> REQUIRED ACTION: Your task is to copy every line of the entries that holds the word "example".

SOURCE MATERIAL below:

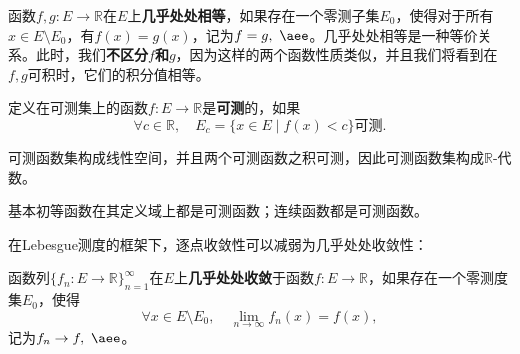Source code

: \begin{example}[几乎处处相等]
    函数$f,g:E\to\mathbb{R}$在$E$上\textbf{几乎处处相等}，如果存在一个零测子集$E_0$，使得对于所有$x\in E\setminus E_0$，有$f(x)=g(x)$，记为$f=g,\ \aee$。几乎处处相等是一种等价关系。此时，我们\textbf{不区分$f$和$g$}，因为这样的两个函数性质类似，并且我们将看到在$f,g$可积时，它们的积分值相等。
\end{example}

\begin{definition}[可测函数]
    定义在可测集上的函数$f:E\to\mathbb{R}$是\textbf{可测}的，如果
    \begin{equation}
        \forall c\in\mathbb{R},\quad E_c=\{x\in E \mid f(x)<c\}\text{可测}.
    \end{equation}
\end{definition}

可测函数集构成线性空间，并且两个可测函数之积可测，因此可测函数集构成$\mathbb{R}$-代数。

\begin{example}
    基本初等函数在其定义域上都是可测函数；连续函数都是可测函数。
\end{example}

%
%
%
%
%
在Lebesgue测度的框架下，逐点收敛性可以减弱为几乎处处收敛性：

\begin{definition}[几乎处处收敛]
    函数列$\{f_n:E\to\mathbb{R}\}_{n=1}^{\infty}$在$E$上\textbf{几乎处处收敛}于函数$f:E\to\mathbb{R}$，如果存在一个零测度集$E_0$，使得
    \begin{equation}
        \forall x\in E\setminus E_0,\quad \lim_{n\to\infty}f_n(x)=f(x),
    \end{equation}
    记为$f_n\to f,\ \aee$。
\end{definition}


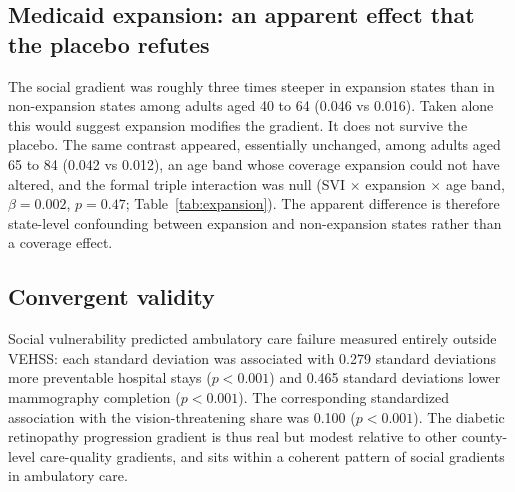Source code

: \documentclass[11pt]{article}
\begin{document}
\subsection{Medicaid expansion: an apparent effect that the placebo refutes}

The social gradient was roughly three times steeper in expansion states than in
non-expansion states among adults aged 40 to 64 (0.046 vs 0.016). Taken alone
this would suggest expansion modifies the gradient. It does not survive the
placebo. The same contrast appeared, essentially unchanged, among adults aged 65
to 84 (0.042 vs 0.012), an age band whose coverage expansion could not have
altered, and the formal triple interaction was null
(SVI $\times$ expansion $\times$ age band, $\beta = 0.002$, $p = 0.47$;
Table~\ref{tab:expansion}). The apparent difference is therefore state-level
confounding between expansion and non-expansion states rather than a coverage
effect.

\subsection{Convergent validity}

Social vulnerability predicted ambulatory care failure measured entirely outside
VEHSS: each standard deviation was associated with 0.279 standard deviations
more preventable hospital stays ($p<0.001$) and 0.465 standard deviations lower
mammography completion ($p<0.001$). The corresponding standardized association
with the vision-threatening share was 0.100 ($p<0.001$). The diabetic
retinopathy progression gradient is thus real but modest relative to other
county-level care-quality gradients, and sits within a coherent pattern of
social gradients in ambulatory care.
\end{document}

End of SOURCE MATERIAL.

> YOUR SOLUTION:
: \begin{example}[几乎处处相等]
\end{example}
\begin{example}
\end{example}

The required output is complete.